# Lateral load on vertical wall transferring to diaphragm



## tenguy23 (Oct 24, 2013)

Ive done several of these problems, and I probably should have been keeping a closer tab on the various methods that different books used.

Say I have a tilt up wall with diaphragm at 10ft high with a 3 ft parapet (total wall ht is 13 ft), and say the wall sends its load to the horizontal diaphragm.

Case 1: the wall is subject to a constant xx psf wind load.

Case 2: the wall is subject to seismic load (cg is at 13/2= 6.5' from ground), resulting in the wall applying an inertial area load of xx psf

What is the proper "statics" to get the load to the diaphragm? (assume I'm doing a ft strip wide analysis)

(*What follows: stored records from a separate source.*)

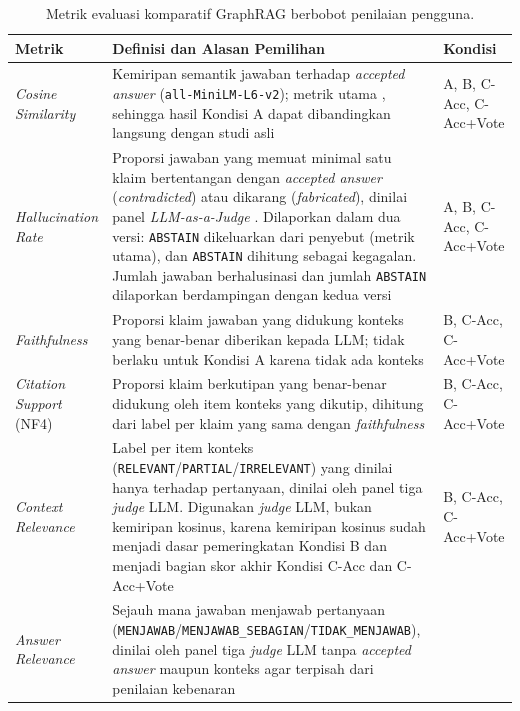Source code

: \begin{table}[!htbp]
\centering
\footnotesize
\caption{Metrik evaluasi komparatif GraphRAG berbobot penilaian pengguna.}
\label{tab:metrik-evaluasi}
\renewcommand{\arraystretch}{1.2}
\begin{tabularx}{\textwidth}{|>{\raggedright\arraybackslash}p{3.2cm}|>{\raggedright\arraybackslash}X|>{\raggedright\arraybackslash}p{2.2cm}|}
\hline
\textbf{Metrik} & \textbf{Definisi dan Alasan Pemilihan} & \textbf{Kondisi} \\
\hline
\emph{Cosine Similarity} &
    Kemiripan semantik jawaban terhadap \emph{accepted answer} (\texttt{all-MiniLM-L6-v2}); metrik utama \textcite{DaSilva2025}, sehingga hasil Kondisi A dapat dibandingkan langsung dengan studi asli &
    A, B, C-Acc, C-Acc+Vote \\
\hline
\emph{Hallucination Rate} &
    Proporsi jawaban yang memuat minimal satu klaim bertentangan dengan \emph{accepted answer} (\emph{contradicted}) atau dikarang (\emph{fabricated}), dinilai panel \emph{LLM-as-a-Judge} \autocite{Gu2026}. Dilaporkan dalam dua versi: \texttt{ABSTAIN} dikeluarkan dari penyebut (metrik utama), dan \texttt{ABSTAIN} dihitung sebagai kegagalan. Jumlah jawaban berhalusinasi dan jumlah \texttt{ABSTAIN} dilaporkan berdampingan dengan kedua versi &
    A, B, C-Acc, C-Acc+Vote \\
\hline
\emph{Faithfulness} &
    Proporsi klaim jawaban yang didukung konteks yang benar-benar diberikan kepada LLM; tidak berlaku untuk Kondisi A karena tidak ada konteks &
    B, C-Acc, C-Acc+Vote \\
\hline
\emph{Citation Support} (NF4) &
    Proporsi klaim berkutipan yang benar-benar didukung oleh item konteks yang dikutip, dihitung dari label per klaim yang sama dengan \emph{faithfulness} &
    B, C-Acc, C-Acc+Vote \\
\hline
\emph{Context Relevance} &
    Label per item konteks (\texttt{RELEVANT}/\texttt{PARTIAL}/\texttt{IRRELEVANT}) yang dinilai hanya terhadap pertanyaan, dinilai oleh panel tiga \emph{judge} LLM. Digunakan \emph{judge} LLM, bukan kemiripan kosinus, karena kemiripan kosinus sudah menjadi dasar pemeringkatan Kondisi B dan menjadi bagian skor akhir Kondisi C-Acc dan C-Acc+Vote &
    B, C-Acc, C-Acc+Vote \\
\hline
\emph{Answer Relevance} &
    Sejauh mana jawaban menjawab pertanyaan (\texttt{MENJAWAB}/\texttt{MENJAWAB\_SEBAGIAN}/\texttt{TIDAK\_MENJAWAB}), dinilai oleh panel tiga \emph{judge} LLM tanpa \emph{accepted answer} maupun konteks agar terpisah dari penilaian kebenaran &

\end{tabularx}
\end{table}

Method 1: load to ground is xx psf * 5' &amp; load to diaphragm is xx psf (5'+3') = 8 * xx psf

Method 2: load to diaphragm is based on sum moment about ground = 0 = xx psf* 1 ft strip * 13 ft * 6.5' - R,diaph * 10'; R,diaph= 8.45 * xx psf

See the difference with the methods? Which on is better? I say method 2 if the cg of the load aligns with mid height of the wall.

Thanks in advance!


----------



## captaincaution (Oct 28, 2013)

Method 1 is a quick and dirty way to get the load in the diaphragm, but method 2 is the accurate way to get the load. Imagine the wall as a simply supported beam with a cantilever (the parapet) at one end. Method 2 addresses the load distribution in this way, while method 1 is just a tributary area calculation.


----------



## McEngr (Nov 15, 2013)

You'll likely be quizzed on method 2.


----------



## JDstruc (Nov 17, 2013)

Actual NCEES problems will do one of the following:

1) Give the "correct" answer option which can be arrived at by both methods (nearest answer)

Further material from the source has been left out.